DATA FOR REVIEW section start

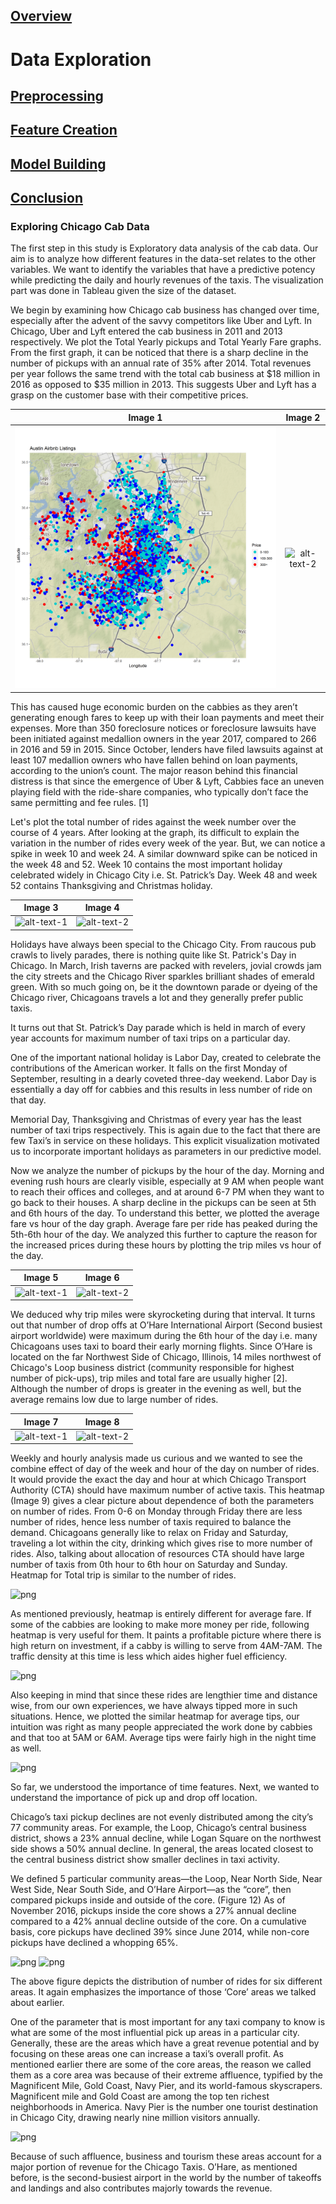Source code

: ## [Overview](../index.md)

# Data Exploration

## [Preprocessing](../preprocessing/cleaning.md)

## [Feature Creation](../feature_creation/features.md)

## [Model Building](../model_building/model.md)

## [Conclusion](../conclusion/conclusion.md)

### Exploring Chicago Cab Data

The first step in this study is Exploratory data analysis of the cab data. Our aim is to analyze how different features in the data-set relates to the other variables. We want to identify the variables that have a predictive potency while predicting the daily and hourly revenues of the taxis. The visualization part was done in Tableau given the size of the dataset.

We begin by examining how Chicago cab business has changed over time, especially after the advent of the savvy competitors like Uber and Lyft. In Chicago, Uber and Lyft entered the cab business in 2011 and 2013 respectively.
We plot the Total Yearly pickups and Total Yearly Fare graphs. From the first graph, it can be noticed that there is a sharp decline in the number of pickups with an annual rate of 35% after 2014. Total revenues per year follows the same trend with the total cab business at $18 million in 2016 as opposed to $35 million in 2013. This suggests Uber and Lyft has a grasp on the customer base with their competitive prices. 

Image 1                    |  Image 2
:-------------------------:|:-------------------------:
![alt-text-1](images/plot1.png)  |  ![alt-text-2](images/chicago_2.png)

This has caused huge economic burden on the cabbies as they aren’t generating enough fares to keep up with their loan payments and meet their expenses. More than 350 foreclosure notices or foreclosure lawsuits have been initiated against medallion owners in the year 2017, compared to 266 in 2016 and 59 in 2015. Since October, lenders have filed lawsuits against at least 107 medallion owners who have fallen behind on loan payments, according to the union’s count. The major reason behind this financial distress is that since the emergence of Uber & Lyft, Cabbies face an uneven playing field with the ride-share companies, who typically don’t face the same permitting and fee rules. [1]

Let's plot the total number of rides against the week number over the course of 4 years. After looking at the graph, its difficult to explain the variation in the number of rides every week of the year. But, we can notice a spike in week 10 and week 24. A similar downward spike can be noticed in the week 48 and 52. Week 10 contains the most important holiday celebrated widely in Chicago City i.e. St. Patrick’s Day. Week 48 and week 52 contains Thanksgiving and Christmas holiday.

Image 3                    |  Image 4
:-------------------------:|:-------------------------:
![alt-text-1](images/chicago_3.png)  |  ![alt-text-2](images/chicago_4.png) 

Holidays have always been special to the Chicago City. From raucous pub crawls to lively parades, there is nothing quite like St. Patrick's Day in Chicago. In March, Irish taverns are packed with revelers, jovial crowds jam the city streets and the Chicago River sparkles brilliant shades of emerald green. With so much going on, be it the downtown parade or dyeing of the Chicago river, Chicagoans travels a lot and they generally prefer public taxis.

It turns out that St. Patrick’s Day parade which is held in march of every year accounts for maximum number of taxi trips on a particular day.

One of the important national holiday is Labor Day, created to celebrate the contributions of the American worker. It falls on the first Monday of September, resulting in a dearly coveted three-day weekend. Labor Day is essentially a day off for cabbies and this results in less number of ride on that day.

Memorial Day, Thanksgiving and Christmas of every year has the least number of taxi trips respectively. This is again due to the fact that there are few Taxi’s in service on these holidays. This explicit visualization motivated us to incorporate important holidays as parameters in our predictive model. 
 

Now we analyze the number of pickups by the hour of the day. Morning and evening rush hours are clearly visible, especially at 9 AM when people want to reach their offices and colleges, and at around 6-7 PM when they want to go back to their houses. A sharp decline in the pickups can be seen at 5th and 6th hours of the day. To understand this better, we plotted the average fare vs hour of the day graph. Average fare per ride has peaked during the 5th-6th hour of the day. We analyzed this further to capture the reason for the increased prices during these hours by plotting the trip miles vs hour of the day. 

Image 5                    |  Image 6
:-------------------------:|:-------------------------:
![alt-text-1](images/chicago_5.png)  |  ![alt-text-2](images/chicago_6.png)

We deduced why trip miles were skyrocketing during that interval. It turns out that number of drop offs at O’Hare International Airport (Second busiest airport worldwide) were maximum during the 6th hour of the day i.e. many Chicagoans uses taxi to board their early morning flights. Since O’Hare is located on the far Northwest Side of Chicago, Illinois, 14 miles northwest of Chicago's Loop business district (community responsible for highest number of pick-ups), trip miles and total fare are usually higher [2]. Although the number of drops is greater in the evening as well, but the average remains low due to large number of rides. 

Image 7                    |  Image 8
:-------------------------:|:-------------------------:
![alt-text-1](images/chicago_7.png)  |  ![alt-text-2](images/chicago_8.png)

Weekly and hourly analysis made us curious and we wanted to see the combine effect of day of the week and hour of the day on number of rides. It would provide the exact the day and hour at which Chicago Transport Authority (CTA) should have maximum number of active taxis. This heatmap (Image 9) gives a clear picture about dependence of both the parameters on number of rides. From 0-6 on Monday through Friday there are less number of rides, hence less number of taxis required to balance the demand. Chicagoans generally like to relax on Friday and Saturday, traveling a lot within the city, drinking which gives rise to more number of rides. Also, talking about allocation of resources CTA should have large number of taxis from 0th hour to 6th hour on Saturday and Sunday. Heatmap for Total trip is similar to the number of rides.

![png](images/chicago_9.png)

As mentioned previously, heatmap is entirely different for average fare. If some of the cabbies are looking to make more money per ride, following heatmap is very useful for them. It paints a profitable picture where there is high return on investment, if a cabby is willing to serve from 4AM-7AM. The traffic density at this time is less which aides higher fuel efficiency.

![png](images/chicago_10.png)

Also keeping in mind that since these rides are lengthier time and distance wise, from our own experiences, we have always tipped more in such situations. Hence, we plotted the similar heatmap for average tips, our intuition was right as many people appreciated the work done by cabbies and that too at 5AM or 6AM. Average tips were fairly high in the night time as well.

![png](images/chicago_11.png)

So far, we understood the importance of time features. Next, we wanted to understand the importance of pick up and drop off location.

Chicago’s taxi pickup declines are not evenly distributed among the city’s 77 community areas. For example, the Loop, Chicago’s central business district, shows a 23% annual decline, while Logan Square on the northwest side shows a 50% annual decline. In general, the areas located closest to the central business district show smaller declines in taxi activity.

We defined 5 particular community areas—the Loop, Near North Side, Near West Side, Near South Side, and O’Hare Airport—as the “core”, then compared pickups inside and outside of the core. (Figure 12) As of November 2016, pickups inside the core shows a 27% annual decline compared to a 42% annual decline outside of the core. On a cumulative basis, core pickups have declined 39% since June 2014, while non-core pickups have declined a whopping 65%.

![png](images/chicago_12.png)
![png](images/chicago_13.png)

The above figure depicts the distribution of number of rides for six different areas. It again emphasizes the importance of those ‘Core’ areas we talked about earlier.




One of the parameter that is most important for any taxi company to know is what are some of the most influential pick up areas in a particular city. Generally, these are the areas which have a great revenue potential and by focusing on these areas one can increase a taxi’s overall profit. As mentioned earlier there are some of the core areas, the reason we called them as a core area was because of their extreme affluence, typified by the Magnificent Mile, Gold Coast, Navy Pier, and its world-famous skyscrapers. Magnificent mile and Gold Coast are among the top ten richest neighborhoods in America. Navy Pier is the number one tourist destination in Chicago City, drawing nearly nine million visitors annually.

![png](images/chicago_14.png)

Because of such affluence, business and tourism these areas account for a major portion of revenue for the Chicago Taxis. O’Hare, as mentioned before, is the second-busiest airport in the world by the number of takeoffs and landings and also contributes majorly towards the revenue.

DATA FOR REVIEW section end

- [WHAT TO PRODUCE] Write the data above out again exactly, every line of it, and exclude the pictures.

- [OUTPUT OF THE EXERCISE]
Source code

: ## [Overview](../index.md)

# Data Exploration

## [Preprocessing](../preprocessing/cleaning.md)

## [Feature Creation](../feature_creation/features.md)

## [Model Building](../model_building/model.md)

## [Conclusion](../conclusion/conclusion.md)

### Exploring Chicago Cab Data

The first step in this study is Exploratory data analysis of the cab data. Our aim is to analyze how different features in the data-set relates to the other variables. We want to identify the variables that have a predictive potency while predicting the daily and hourly revenues of the taxis. The visualization part was done in Tableau given the size of the dataset.

We begin by examining how Chicago cab business has changed over time, especially after the advent of the savvy competitors like Uber and Lyft. In Chicago, Uber and Lyft entered the cab business in 2011 and 2013 respectively.
We plot the Total Yearly pickups and Total Yearly Fare graphs. From the first graph, it can be noticed that there is a sharp decline in the number of pickups with an annual rate of 35% after 2014. Total revenues per year follows the same trend with the total cab business at $18 million in 2016 as opposed to $35 million in 2013. This suggests Uber and Lyft has a grasp on the customer base with their competitive prices. 

Image 1                    |  Image 2
:-------------------------:|:-------------------------:
![alt-text-1](images/plot1.png)  |  ![alt-text-2](images/chicago_2.png)

This has caused huge economic burden on the cabbies as they aren’t generating enough fares to keep up with their loan payments and meet their expenses. More than 350 foreclosure notices or foreclosure lawsuits have been initiated against medallion owners in the year 2017, compared to 266 in 2016 and 59 in 2015. Since October, lenders have filed lawsuits against at least 107 medallion owners who have fallen behind on loan payments, according to the union’s count. The major reason behind this financial distress is that since the emergence of Uber & Lyft, Cabbies face an uneven playing field with the ride-share companies, who typically don’t face the same permitting and fee rules. [1]

Let's plot the total number of rides against the week number over the course of 4 years. After looking at the graph, its difficult to explain the variation in the number of rides every week of the year. But, we can notice a spike in week 10 and week 24. A similar downward spike can be noticed in the week 48 and 52. Week 10 contains the most important holiday celebrated widely in Chicago City i.e. St. Patrick’s Day. Week 48 and week 52 contains Thanksgiving and Christmas holiday.

Image 3                    |  Image 4
:-------------------------:|:-------------------------:
![alt-text-1](images/chicago_3.png)  |  ![alt-text-2](images/chicago_4.png) 

Holidays have always been special to the Chicago City. From raucous pub crawls to lively parades, there is nothing quite like St. Patrick's Day in Chicago. In March, Irish taverns are packed with revelers, jovial crowds jam the city streets and the Chicago River sparkles brilliant shades of emerald green. With so much going on, be it the downtown parade or dyeing of the Chicago river, Chicagoans travels a lot and they generally prefer public taxis.

It turns out that St. Patrick’s Day parade which is held in march of every year accounts for maximum number of taxi trips on a particular day.

One of the important national holiday is Labor Day, created to celebrate the contributions of the American worker. It falls on the first Monday of September, resulting in a dearly coveted three-day weekend. Labor Day is essentially a day off for cabbies and this results in less number of ride on that day.

Memorial Day, Thanksgiving and Christmas of every year has the least number of taxi trips respectively. This is again due to the fact that there are few Taxi’s in service on these holidays. This explicit visualization motivated us to incorporate important holidays as parameters in our predictive model. 
 

Now we analyze the number of pickups by the hour of the day. Morning and evening rush hours are clearly visible, especially at 9 AM when people want to reach their offices and colleges, and at around 6-7 PM when they want to go back to their houses. A sharp decline in the pickups can be seen at 5th and 6th hours of the day. To understand this better, we plotted the average fare vs hour of the day graph. Average fare per ride has peaked during the 5th-6th hour of the day. We analyzed this further to capture the reason for the increased prices during these hours by plotting the trip miles vs hour of the day. 

Image 5                    |  Image 6
:-------------------------:|:-------------------------:
![alt-text-1](images/chicago_5.png)  |  ![alt-text-2](images/chicago_6.png)

We deduced why trip miles were skyrocketing during that interval. It turns out that number of drop offs at O’Hare International Airport (Second busiest airport worldwide) were maximum during the 6th hour of the day i.e. many Chicagoans uses taxi to board their early morning flights. Since O’Hare is located on the far Northwest Side of Chicago, Illinois, 14 miles northwest of Chicago's Loop business district (community responsible for highest number of pick-ups), trip miles and total fare are usually higher [2]. Although the number of drops is greater in the evening as well, but the average remains low due to large number of rides. 

Image 7                    |  Image 8
:-------------------------:|:-------------------------:
![alt-text-1](images/chicago_7.png)  |  ![alt-text-2](images/chicago_8.png)

Weekly and hourly analysis made us curious and we wanted to see the combine effect of day of the week and hour of the day on number of rides. It would provide the exact the day and hour at which Chicago Transport Authority (CTA) should have maximum number of active taxis. This heatmap (Image 9) gives a clear picture about dependence of both the parameters on number of rides. From 0-6 on Monday through Friday there are less number of rides, hence less number of taxis required to balance the demand. Chicagoans generally like to relax on Friday and Saturday, traveling a lot within the city, drinking which gives rise to more number of rides. Also, talking about allocation of resources CTA should have large number of taxis from 0th hour to 6th hour on Saturday and Sunday. Heatmap for Total trip is similar to the number of rides.

![png](images/chicago_9.png)

As mentioned previously, heatmap is entirely different for average fare. If some of the cabbies are looking to make more money per ride, following heatmap is very useful for them. It paints a profitable picture where there is high return on investment, if a cabby is willing to serve from 4AM-7AM. The traffic density at this time is less which aides higher fuel efficiency.

![png](images/chicago_10.png)

Also keeping in mind that since these rides are lengthier time and distance wise, from our own experiences, we have always tipped more in such situations. Hence, we plotted the similar heatmap for average tips, our intuition was right as many people appreciated the work done by cabbies and that too at 5AM or 6AM. Average tips were fairly high in the night time as well.

![png](images/chicago_11.png)

So far, we understood the importance of time features. Next, we wanted to understand the importance of pick up and drop off location.

Chicago’s taxi pickup declines are not evenly distributed among the city’s 77 community areas. For example, the Loop, Chicago’s central business district, shows a 23% annual decline, while Logan Square on the northwest side shows a 50% annual decline. In general, the areas located closest to the central business district show smaller declines in taxi activity.

We defined 5 particular community areas—the Loop, Near North Side, Near West Side, Near South Side, and O’Hare Airport—as the “core”, then compared pickups inside and outside of the core. (Figure 12) As of November 2016, pickups inside the core shows a 27% annual decline compared to a 42% annual decline outside of the core. On a cumulative basis, core pickups have declined 39% since June 2014, while non-core pickups have declined a whopping 65%.

![png](images/chicago_12.png)
![png](images/chicago_13.png)

The above figure depicts the distribution of number of rides for six different areas. It again emphasizes the importance of those ‘Core’ areas we talked about earlier.




One of the parameter that is most important for any taxi company to know is what are some of the most influential pick up areas in a particular city. Generally, these are the areas which have a great revenue potential and by focusing on these areas one can increase a taxi’s overall profit. As mentioned earlier there are some of the core areas, the reason we called them as a core area was because of their extreme affluence, typified by the Magnificent Mile, Gold Coast, Navy Pier, and its world-famous skyscrapers. Magnificent mile and Gold Coast are among the top ten richest neighborhoods in America. Navy Pier is the number one tourist destination in Chicago City, drawing nearly nine million visitors annually.

![png](images/chicago_14.png)

Because of such affluence, business and tourism these areas account for a major portion of revenue for the Chicago Taxis. O’Hare, as mentioned before, is the second-busiest airport in the world by the number of takeoffs and landings and also contributes majorly towards the revenue.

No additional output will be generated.